Maniphest T202160

Evaluate different strategy for Docker CI instances
Closed, ResolvedPublic
Actions

Assigned To

Authored By

	dduvall
	Aug 17 2018, 7:05 PM

Description

We're currently using 23 m1.medium instances as Jenkins agents to run Docker based jobs, each with a single executor. There are a few potential drawbacks to this configuration and I'd like to explore alternatives.

Docker image caches are ineffective when spread out over so many machines. While we shouldn't be relying on Docker caching for basic functionality, I think it will be an increasingly important optimization in our CI stack as we run more container based jobs and further pipeline adoption. Note that this issue is going to be a larger issue for jobs that build images with a high degree of possible variance, i.e. pipeline jobs that use Blubber.
We control the way these containers are executed (jobs using Blubber will run non-root within the container), so running each job in its own OpenStack VMs seems like unnecessary overhead without adding much security benefit.
Limiting to a single executor for even a m1.medium seems like it wouldn't fully utilize the instance's VCPUs. Looking at grafana-labs, most integration-slave-docker-* don't peak above 50% user CPU utilization that often and the cluster's average utilization is also quite low. See grafana-labs.

One simple alternative might be to migrate to larger instance types (m1.xlarge) and up the number of executors of each node's agent to something more aggressive (e.g. num_cpus * 1.25 but we'd likely want to experiment).

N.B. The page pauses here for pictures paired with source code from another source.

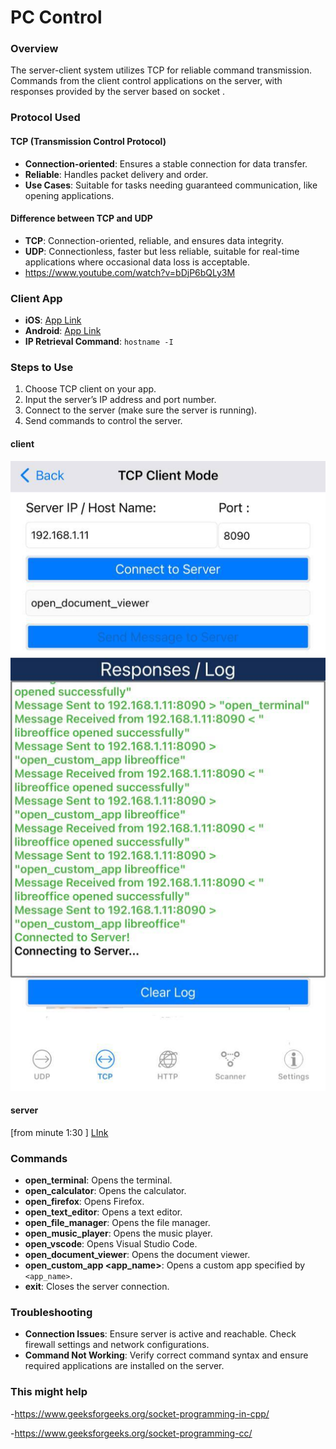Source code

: 
# PC Control 

### **Overview**
The server-client system utilizes TCP for reliable command transmission. Commands from the client control applications on the server, with responses provided by the server based on socket .

### **Protocol Used**

#### **TCP (Transmission Control Protocol)**
- **Connection-oriented**: Ensures a stable connection for data transfer.
- **Reliable**: Handles packet delivery and order.
- **Use Cases**: Suitable for tasks needing guaranteed communication, like opening applications.

#### **Difference between TCP and UDP**
- **TCP**: Connection-oriented, reliable, and ensures data integrity.
- **UDP**: Connectionless, faster but less reliable, suitable for real-time applications where occasional data loss is acceptable.
-  https://www.youtube.com/watch?v=bDjP6bQLy3M


### **Client App**
- **iOS**: [App Link](https://apps.apple.com/eg/app/udp-tcp-rest-network-utility/id1246823651)
- **Android**: [App Link](https://play.google.com/store/apps/details?id=tcpudpserverclient.steffenrvs.tcpudpserverclient)
- **IP Retrieval Command**: `hostname -I`

### **Steps to Use**
1. Choose TCP client on your app.
2. Input the server’s IP address and port number.
3. Connect to the server (make sure the server is running).
4. Send commands to control the server.
#### **client**
![](client.jpg)
#### **server**
[from minute 1:30 ] [LInk](https://drive.google.com/file/d/1GysYF2xKUVPETWl0R22yKSpMChsJLbU6/view?usp=sharing)

### **Commands**

- **open_terminal**: Opens the terminal.
- **open_calculator**: Opens the calculator.
- **open_firefox**: Opens Firefox.
- **open_text_editor**: Opens a text editor.
- **open_file_manager**: Opens the file manager.
- **open_music_player**: Opens the music player.
- **open_vscode**: Opens Visual Studio Code.
- **open_document_viewer**: Opens the document viewer.
- **open_custom_app <app_name>**: Opens a custom app specified by `<app_name>`.
- **exit**: Closes the server connection.

### **Troubleshooting**

- **Connection Issues**: Ensure server is active and reachable. Check firewall settings and network configurations.
- **Command Not Working**: Verify correct command syntax and ensure required applications are installed on the server.

### This might help
-https://www.geeksforgeeks.org/socket-programming-in-cpp/

-https://www.geeksforgeeks.org/socket-programming-cc/


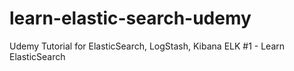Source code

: # learn-elastic-search-udemy
 Udemy Tutorial for ElasticSearch, LogStash, Kibana ELK #1 - Learn ElasticSearch
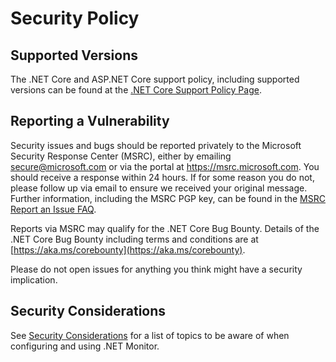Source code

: # Security Policy

## Supported Versions

The .NET Core and ASP.NET Core support policy, including supported versions can be found at the [.NET Core Support Policy Page](https://dotnet.microsoft.com/platform/support/policy/dotnet-core).

## Reporting a Vulnerability

Security issues and bugs should be reported privately to the Microsoft Security Response Center (MSRC), either by emailing secure@microsoft.com or via the portal at https://msrc.microsoft.com.
You should receive a response within 24 hours. If for some reason you do not, please follow up via email to ensure we received your
original message. Further information, including the MSRC PGP key, can be found in the [MSRC Report an Issue FAQ](https://www.microsoft.com/en-us/msrc/faqs-report-an-issue).

Reports via MSRC may qualify for the .NET Core Bug Bounty. Details of the .NET Core Bug Bounty including terms and conditions are at [https://aka.ms/corebounty](https://aka.ms/corebounty).

Please do not open issues for anything you think might have a security implication.

## Security Considerations

See [Security Considerations](./documentation/security-considerations.md) for a list of topics to be aware of when configuring and using .NET Monitor.
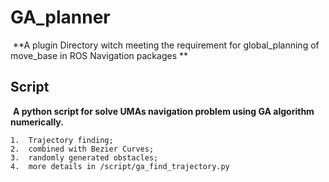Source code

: # GA_planner

​	**A plugin Directory witch meeting the requirement for global_planning of move_base in  ROS Navigation packages ** 

## Script

​	**A python script for solve UMAs navigation problem using GA algorithm numerically.**

	1.	Trajectory finding;
 	2.	combined with Bezier Curves;
 	3.	randomly generated obstacles;
 	4.	more details in /script/ga_find_trajectory.py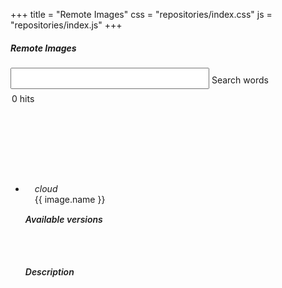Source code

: +++
title = "Remote Images"
css = "repositories/index.css"
js = "repositories/index.js"
+++

<main>
  <section class="container content-header">
    <div class="row">
      <div class="col s12" style="min-height: 182px;">
        <h5 class="light grey-text text-darken-2">Remote Images</h5>
        <form>
          <div class="row hide-on-small-only">
            <div class="col m12" style="padding-right: 0;">
              <div class="input-field" style="width: 90%;margin: 13px 0 -13px 0;">
                <input id="query-words" type="text" style="font-size: 1.5rem;">
                <label for="query-words">Search words</label>
              </div>
            </div>
          </div>
          <div class="clear-both"></div>
          <div class="row">
            <div class="col s3">
              <div style="margin: 5px 0 0 2px;line-height: 3rem;">
                <span id="record-count">0</span>&nbsp;hits
              </div>
            </div>
          </div>
        </form>
      </div>
    </div>
  </section>

  <section class="container wait-icon">
    <div style="margin: 30px auto 0 auto;width: 75px;">
      <div class="preloader-wrapper big active">
        <div class="spinner-layer spinner-green-only">
          <div class="circle-clipper left">
            <div class="circle"></div>
          </div>
          <div class="gap-patch">
            <div class="circle"></div>
          </div>
          <div class="circle-clipper right">
            <div class="circle"></div>
          </div>
        </div>
      </div>
    </div>
  </section>

  <section class="container main">
    <div class="row">
      <div class="col s12" style="margin-bottom: 15px;">
        <div id="data">
          <ul class="collapsible" id="accordion">
            <li v-for="image in images" :key="image.code"
                :data-ns="image.namespace" :data-nm="image.name" >
              <div class="row row-header collapsible-header" style="padding: 13px 30px 10px 15px;"
                   :id="image.name" :data-target="'#body-'+image.name"
                   data-toggle="collapse" aria-expanded="true"
                   :aria-controls="'body-'+image.name">
                <div class="col-1">
                  <i class="material-icons">cloud</i>
                </div>
                <div class="col-11 cut-text">{{ image.name }}</div>
              </div>
              <div :id="'body-'+image.name" class="row collapse row-body"
                   :aria-labelledby="image.name" data-parent="#accordion">
                <div class="col-12" style="margin-bottom: 0px;">
                  <h6 style="font-weight: 600;margin: 5px 0 10px 0;">Available versions</h6>
                </div>
                <div class="col-12" style="max-height: 195px;overflow-y: scroll;">
                  <div class="progress">
                    <div class="indeterminate"></div>
                  </div>
                  <table class="table highlight">
                    <tbody></tbody>
                  </table>
                </div>
                <div class="col-12" style="margin-bottom: 0px;">
                  <h6 style="font-weight: 600;margin: 25px 0 10px 0;">Description</h6>
                </div>
                <div class="col-12" v-html="image.description"></div>
                <div class="clear-both"></div>
              </div>
            </li>
          </ul>
        </div>
      </div>
    </div>
  </section>

</main>
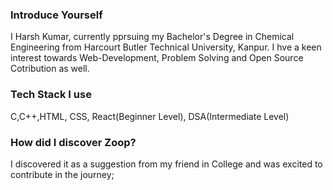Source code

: ### Introduce Yourself

I Harsh Kumar, currently pprsuing my Bachelor's Degree in Chemical Engineering from Harcourt Butler Technical University, Kanpur. I hve a keen interest towards Web-Development, Problem Solving and Open Source Cotribution as well.

### Tech Stack I use

C,C++,HTML, CSS, React(Beginner Level), DSA(Intermediate Level)

### How did I discover Zoop?

I discovered it as a suggestion from my friend in College and was excited to contribute in the journey;

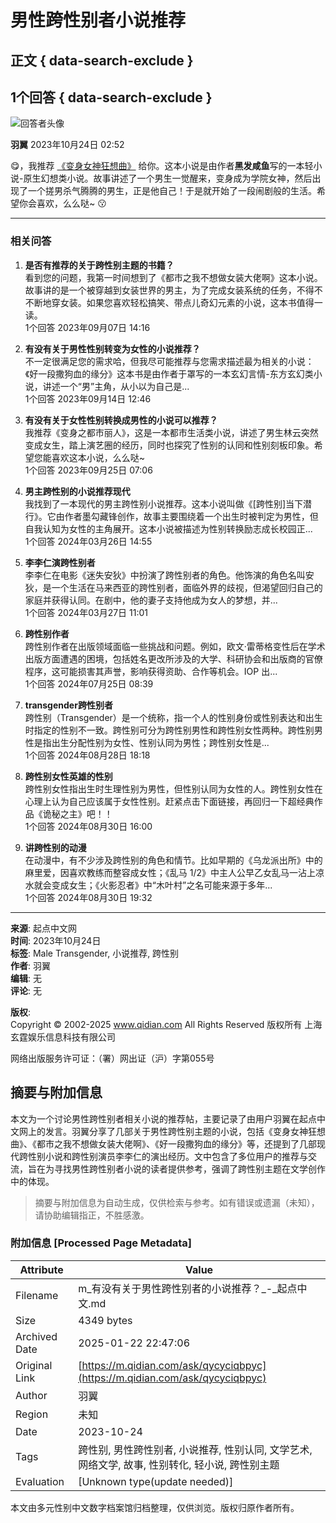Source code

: # 男性跨性别者小说推荐

## 正文 { data-search-exclude }


## 1个回答 { data-search-exclude }

![回答者头像](https://facepic.qidian.com/qd_face/349573/271/100)

**羽翼** 2023年10月24日 02:52

😋，我推荐 [《变身女神狂想曲》](/so/变身女神狂想曲.html) 给你。这本小说是由作者**黑发咸鱼**写的一本轻小说-原生幻想类小说。故事讲述了一个男生一觉醒来，变身成为学院女神，然后出现了一个搓男杀气腾腾的男生，正是他自己！于是就开始了一段闹剧般的生活。希望你会喜欢，么么哒~ 😗

---

### 相关问答

1. **是否有推荐的关于跨性别主题的书籍？**  
   看到您的问题，我第一时间想到了《都市之我不想做女装大佬啊》这本小说。故事讲的是一个被穿越到女装世界的男主，为了完成女装系统的任务，不得不不断地穿女装。如果您喜欢轻松搞笑、带点儿奇幻元素的小说，这本书值得一读。  
   1个回答 2023年09月07日 14:16

2. **有没有关于男性性别转变为女性的小说推荐？**  
   不一定很满足您的需求哈，但我尽可能推荐与您需求描述最为相关的小说：《好一段撒狗血的缘分》这本书是由作者于罩写的一本玄幻言情-东方玄幻类小说，讲述一个“男”主角，从小以为自己是...  
   1个回答 2023年09月14日 12:46

3. **有没有关于女性性别转换成男性的小说可以推荐？**  
   我推荐《变身之都市丽人》，这是一本都市生活类小说，讲述了男生林云突然变成女生，踏上演艺圈的经历，同时也探究了性别的认同和性别刻板印象。希望您能喜欢这本小说，么么哒~  
   1个回答 2023年09月25日 07:06

4. **男主跨性别的小说推荐现代**  
   我找到了一本现代的男主跨性别小说推荐。这本小说叫做《\[跨性别\]当下潜行》。它由作者墨勾藏锋创作，故事主要围绕着一个出生时被判定为男性，但自我认知为女性的主角展开。这本小说被描述为性别转换励志成长校园正...  
   1个回答 2024年03月26日 14:55

5. **李李仁演跨性别者**  
   李李仁在电影《迷失安狄》中扮演了跨性别者的角色。他饰演的角色名叫安狄，是一个生活在马来西亚的跨性别者，面临外界的歧视，但渴望回归自己的家庭并获得认同。在剧中，他的妻子支持他成为女人的梦想，并...  
   1个回答 2024年03月27日 11:01

6. **跨性别作者**  
   跨性别作者在出版领域面临一些挑战和问题。例如，欧文·雷蒂格变性后在学术出版方面遭遇的困境，包括姓名更改所涉及的大学、科研协会和出版商的官僚程序，这可能损害其声誉，影响获得资助、合作等机会。IOP 出...  
   1个回答 2024年07月25日 08:39

7. **transgender跨性别者**  
   跨性别（Transgender）是一个统称，指一个人的性别身份或性别表达和出生时指定的性别不一致。跨性别可分为跨性别男性和跨性别女性两种。跨性别男性是指出生分配性别为女性、性别认同为男性；跨性别女性是...  
   1个回答 2024年08月28日 18:18 

8. **跨性别女性英雄的性别**  
   跨性别女性指出生时生理性别为男性，但性别认同为女性的人。跨性别女性在心理上认为自己应该属于女性性别。赶紧点击下面链接，再回归一下超经典作品《诡秘之主》吧！！  
   1个回答 2024年08月30日 16:00 

9. **讲跨性别的动漫**  
   在动漫中，有不少涉及跨性别的角色和情节。比如早期的《乌龙派出所》中的麻里爱，因喜欢教练而整容成女性；《乱马 1/2》中主人公早乙女乱马一沾上凉水就会变成女生；《火影忍者》中“木叶村”之名可能来源于多年...  
   1个回答 2024年08月30日 19:32

---

**来源**: 起点中文网  
**时间**: 2023年10月24日  
**标签**: Male Transgender, 小说推荐, 跨性别  
**作者**: 羽翼  
**编辑**: 无  
**评论**: 无

**版权**:  
Copyright © 2002-2025 www.qidian.com All Rights Reserved 版权所有 上海玄霆娱乐信息科技有限公司  

网络出版服务许可证：（署）网出证（沪）字第055号
<!-- tcd_original_link https://m.qidian.com/ask/qycyciqbpyc -->


## 摘要与附加信息

<!-- tcd_abstract -->
本文为一个讨论男性跨性别者相关小说的推荐帖，主要记录了由用户羽翼在起点中文网上的发言。羽翼分享了几部关于男性跨性别主题的小说，包括《变身女神狂想曲》、《都市之我不想做女装大佬啊》、《好一段撒狗血的缘分》等，还提到了几部现代跨性别小说和跨性别演员李李仁的演出经历。文中包含了多位用户的推荐与交流，旨在为寻找男性跨性别者小说的读者提供参考，强调了跨性别主题在文学创作中的体现。
<!-- tcd_abstract_end -->

> 摘要与附加信息为自动生成，仅供检索与参考。如有错误或遗漏（未知），请协助编辑指正，不胜感激。

### 附加信息 [Processed Page Metadata]

| Attribute       | Value                                  |
|-----------------|----------------------------------------|
| Filename        | m_有没有关于男性跨性别者的小说推荐？_-_起点中文.md                             |
| Size            | 4349 bytes                           |
| Archived Date   | 2025-01-22 22:47:06                             |
| Original Link   | [https://m.qidian.com/ask/qycyciqbpyc](https://m.qidian.com/ask/qycyciqbpyc)                       |
| Author          | 羽翼                               |
| Region          | 未知                               |
| Date            | 2023-10-24                                 |
| Tags            | 跨性别, 男性跨性别者, 小说推荐, 性别认同, 文学艺术, 网络文学, 故事, 性别转化, 轻小说, 跨性别主题                                 |
| Evaluation            | [Unknown type(update needed)]                                 |
<!-- tcd_table_end -->

本文由多元性别中文数字档案馆归档整理，仅供浏览。版权归原作者所有。
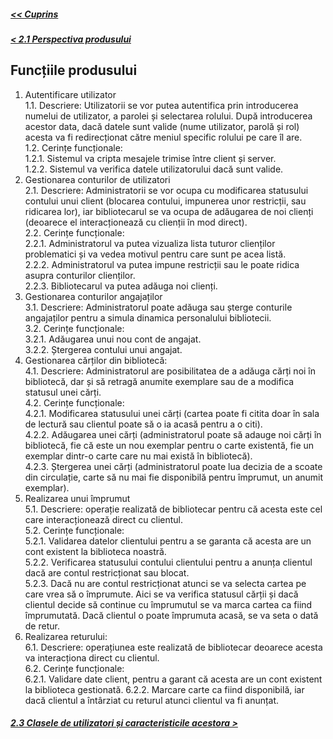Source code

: ##### [<< Cuprins](../Cuprins.md)
##### [< 2.1 Perspectiva produsului](2.1%20Perspectiva%20produsului.md)
## Funcțiile produsului
1.	Autentificare utilizator  
    1.1.	Descriere: Utilizatorii se vor putea autentifica prin introducerea numelui de utilizator, a parolei și selectarea rolului. După introducerea acestor data, dacă datele sunt valide (nume utilizator, parolă și rol) acesta va fi redirecționat către meniul specific rolului pe care îl are.  
    1.2.	Cerințe funcționale:  
    	1.2.1.	 Sistemul va cripta mesajele trimise între client și server.  
        1.2.2.	 Sistemul va verifica datele utilizatorului dacă sunt valide.
2.	Gestionarea conturilor de utilizatori  
    2.1.	Descriere: Administratorii se vor ocupa cu modificarea statusului contului  unui client (blocarea contului, impunerea unor restricții, sau ridicarea lor), iar bibliotecarul se va ocupa de adăugarea de noi clienți (deoarece el interacționează cu clienții în mod direct).  
    2.2.	Cerințe funcționale:   
        2.2.1.	Administratorul va putea vizualiza lista tuturor clienților problematici și va vedea motivul pentru care sunt pe acea listă.  
        2.2.2.	Administratorul va putea impune restricții sau le poate ridica asupra conturilor clienților.  
        2.2.3.	Bibliotecarul va putea adăuga noi clienți.  
3.	Gestionarea conturilor angajaților  
    3.1.	Descriere: Administratorul poate adăuga sau șterge conturile angajaților pentru a simula dinamica personalului bibliotecii.  
    3.2.	Cerințe funcționale:  
        3.2.1.	Adăugarea unui nou cont de angajat.  
        3.2.2.	Ștergerea contului unui angajat.  
4.	Gestionarea cărților din bibliotecă:  
    4.1.	Descriere: Administratorul are posibilitatea de a adăuga cărți noi în bibliotecă, dar și să retragă anumite exemplare sau de a modifica statusul unei cărți.  
    4.2.	Cerințe funcționale:  
        4.2.1.	Modificarea statusului unei cărți (cartea poate fi citita doar în sala de lectură sau clientul poate să o ia acasă pentru a o citi).  
        4.2.2.	Adăugarea unei cărți (administratorul poate să adauge noi cărți în bibliotecă, fie că este un nou exemplar pentru o carte existentă, fie un exemplar dintr-o carte care nu mai există în bibliotecă).  
        4.2.3.	Ștergerea unei cărți (administratorul poate lua decizia de a scoate din circulație, carte să nu mai fie disponibilă pentru împrumut, un anumit exemplar).  
5.	 Realizarea unui împrumut  
    5.1.	Descriere: operație realizată de bibliotecar pentru că acesta este cel care interacționează direct cu clientul.   
    5.2.	Cerințe funcționale:  
        5.2.1.	Validarea datelor clientului pentru a se garanta că acesta are un cont existent la biblioteca noastră.  
        5.2.2.	Verificarea statusului contului clientului pentru a anunța clientul dacă are contul restricționat sau blocat.  
        5.2.3.	Dacă nu are contul restricționat atunci se va selecta cartea pe care vrea să o împrumute. Aici se va verifica statusul cărții și dacă clientul decide să continue cu împrumutul se va marca cartea ca fiind împrumutată. Dacă clientul o poate împrumuta acasă,  se va seta o dată de retur.  
6.  Realizarea returului:    
    6.1.    Descriere: operațiunea este realizată de bibliotecar deoarece acesta va interacționa direct cu clientul.    
    6.2.    Cerințe funcționale:    
            6.2.1.    Validare date client, pentru a garant că acesta are un cont existent la biblioteca gestionată.
            6.2.2.    Marcare carte ca fiind disponibilă, iar dacă clientul a întârziat cu returul atunci clientul va fi anunțat.


##### [2.3 Clasele de utilizatori și caracteristicile acestora >](2.3%20Clasele%20de%20utilizatori%20și%20caracteristicile%20acestora.md)

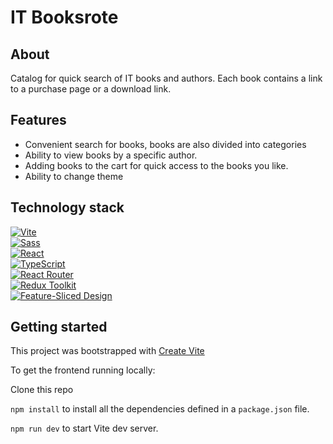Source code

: # IT Booksrote

## About
Catalog for quick search of IT books and authors. Each book contains a link to a purchase page or a download link.

## Features
- Convenient search for books, books are also divided into categories
- Ability to view books by a specific author.
- Adding books to the cart for quick access to the books you like.
- Ability to change theme

## Technology stack

[![Vite][shields-vite-domain]](https://vitejs.dev/) </br>
[![Sass][shields-sass-domain]](https://sass-scss.ru/) </br>
[![React][shields-react-domain]](https://react.dev/) </br>
[![TypeScript][shields-typescript-domain]](https://www.typescriptlang.org/) </br>
[![React Router][shields-react-router-domain]](https://reactrouter.com/) </br>
[![Redux Toolkit][shields-redux-domain]](https://redux-toolkit.js.org/) </br>
[![Feature-Sliced Design][shields-fsd-domain]](https://feature-sliced.design/) </br>

[shields-react-router-domain]: https://img.shields.io/badge/React_Router-CA4245?style=for-the-badge&logo=react-router&logoColor=white
[shields-typescript-domain]: https://img.shields.io/badge/typescript-%23007ACC.svg?style=for-the-badge&logo=typescript&logoColor=white
[shields-fsd-domain]: https://img.shields.io/badge/Feature--Sliced-Design?style=for-the-badge&color=F2F2F2&labelColor=262224&logoWidth=10&logo=data:image/png;base64,iVBORw0KGgoAAAANSUhEUgAAABQAAAAaCAYAAAC3g3x9AAAACXBIWXMAAALFAAACxQGJ1n/vAAAAAXNSR0IArs4c6QAAAARnQU1BAACxjwv8YQUAAABISURBVHgB7dKxCQAgDETR0w2cws0cys2cwhEUBbsggikCuVekDHwSQFlYo7Q+8KnmtHdFWMdk2cl5wSsbxGSZw8dm8pX9ZHUTMBUgGU2F718AAAAASUVORK5CYII=
[shields-vite-domain]: https://img.shields.io/badge/vite-%23646CFF.svg?style=for-the-badge&logo=vite&logoColor=white
[shields-react-domain]: https://img.shields.io/badge/react-%2320232a.svg?style=for-the-badge&logo=react&logoColor=%2361DAFB
[shields-redux-domain]: https://img.shields.io/badge/redux_toolkit-%2320232a.svg?style=for-the-badge&logo=redux&logoColor=%764abc
[shields-sass-domain]: https://img.shields.io/badge/sass-F2F2F2?style=for-the-badge&logo=sass

## Getting started

This project was bootstrapped with [Create Vite](https://vitejs.dev/guide/#getting-started)

To get the frontend running locally:

Clone this repo

`npm install` to install all the dependencies defined in a `package.json` file.

`npm run dev` to start Vite dev server.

I'd like to hear thoughts from others on this. I vaguely remember a reason for the single executor setup, but does this reason still apply when doing container based builds? Can we solve the problem in other ways?

Related Objects
Search...

Status	Assigned	Task
Resolved	dduvall	T202160 Evaluate different strategy for Docker CI instances
Resolved	aborrero	T204373 Request increased quota for integration Cloud VPS project
Resolved	dduvall	T205362 Migrate m4executor CI nodes to bigram instances

Event Timeline

dduvall created this task.Aug 17 2018, 7:05 PM

Restricted Application added a subscriber: Aklapper. · View Herald TranscriptAug 17 2018, 7:05 PM

dduvall mentioned this in T201972: Add some more m4executor docker slaves for Jenkins.Aug 20 2018, 5:53 PM

As of yesterday, we have the following configurations for m4executor nodes:

Instance type	executors (n)	max vcpu (c)	max mem(G) (m)	min vcpu (c/n)	min mem(G) (m/n)	instances (i)	*total executors (ni)**
`m1.medium`	1	2	4	2	4	14	14
`m1.xlarge`	4	8	16	2	4	2	8
`bigram`	4	8	36	2	9	2	8

I'm hoping that a full days worth of builds is enough to compare mean durations later today, but we'll see.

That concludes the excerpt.